Tax responsibility guide for investors
ActionAid surveys FTSE100’s tax policies, practices and reporting
A detailed guide for investors and businesses seeking a more socially responsible approach to corporate tax has been published today by anti-poverty charity ActionAid.
The guide, Tax responsibility: an investor guide, timed to coincide with the spring AGM season, draws on the first comprehensive survey of the FTSE100’s tax policies, practices and reporting. It shows how aggressive tax practices are now generating reputational and regulatory risks for companies in developing countries as well as the UK.
ActionAid hopes investors and other corporate stakeholders will use the criteria set out in the guide to probe and improve companies’ tax planning, management and practice.

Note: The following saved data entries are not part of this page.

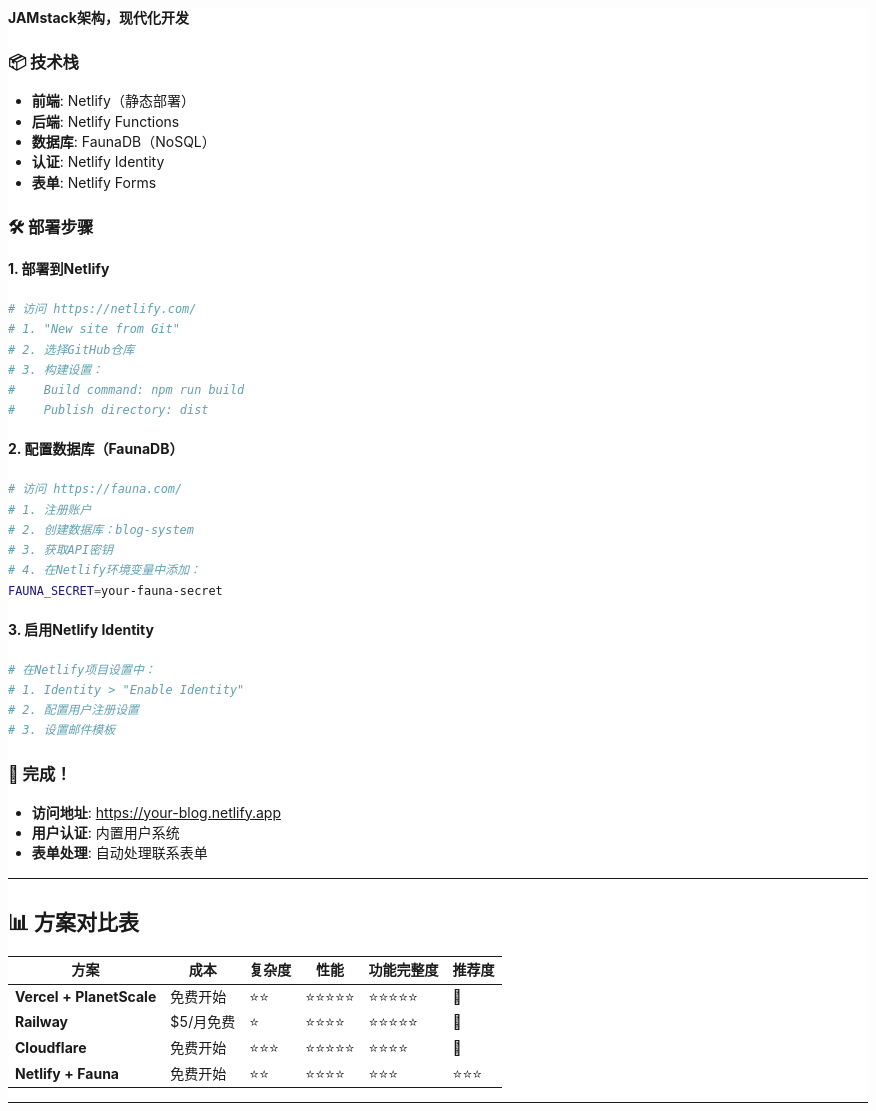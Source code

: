 **JAMstack架构，现代化开发**

### 📦 技术栈
- **前端**: Netlify（静态部署）
- **后端**: Netlify Functions
- **数据库**: FaunaDB（NoSQL）
- **认证**: Netlify Identity
- **表单**: Netlify Forms

### 🛠️ 部署步骤

#### 1. 部署到Netlify
```bash
# 访问 https://netlify.com/
# 1. "New site from Git"
# 2. 选择GitHub仓库
# 3. 构建设置：
#    Build command: npm run build
#    Publish directory: dist
```

#### 2. 配置数据库（FaunaDB）
```bash
# 访问 https://fauna.com/
# 1. 注册账户
# 2. 创建数据库：blog-system
# 3. 获取API密钥
# 4. 在Netlify环境变量中添加：
FAUNA_SECRET=your-fauna-secret
```

#### 3. 启用Netlify Identity
```bash
# 在Netlify项目设置中：
# 1. Identity > "Enable Identity"
# 2. 配置用户注册设置
# 3. 设置邮件模板
```

### 🎉 完成！
- **访问地址**: https://your-blog.netlify.app
- **用户认证**: 内置用户系统
- **表单处理**: 自动处理联系表单

---

## 📊 方案对比表

| 方案 | 成本 | 复杂度 | 性能 | 功能完整度 | 推荐度 |
|------|------|--------|------|------------|--------|
| **Vercel + PlanetScale** | 免费开始 | ⭐⭐ | ⭐⭐⭐⭐⭐ | ⭐⭐⭐⭐⭐ | 🥇 |
| **Railway** | $5/月免费 | ⭐ | ⭐⭐⭐⭐ | ⭐⭐⭐⭐⭐ | 🥈 |
| **Cloudflare** | 免费开始 | ⭐⭐⭐ | ⭐⭐⭐⭐⭐ | ⭐⭐⭐⭐ | 🥉 |
| **Netlify + Fauna** | 免费开始 | ⭐⭐ | ⭐⭐⭐⭐ | ⭐⭐⭐ | ⭐⭐⭐ |

---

In three sections, the guide summarises the risks for companies associated with aggressive tax practices, especially in developing countries. It outlines seven criteria on tax responsibility, providing questions investors can use to help determine a company's risk and performance.
ActionAid surveyed all 100 of the London Stock Exchange’s largest companies, (78 of which operate in developing countries), against these criteria and found that although many of the UK’s largest companies remain opaque, there are some emerging good practices. Some multinationals like Legal & General, now specifically rule out the use of tax structures deemed risky by revenue authorities. Some, like Centrica, go further than their legal requirements to report on their tax structures and positions around the world.
ActionAid has been campaigning on tax justice since 2008 because governments in some of the poorest countries we work in lose more money to tax havens than they receive in aid each year. This is money that could be invested in essential public services like teachers, doctors, roads and water.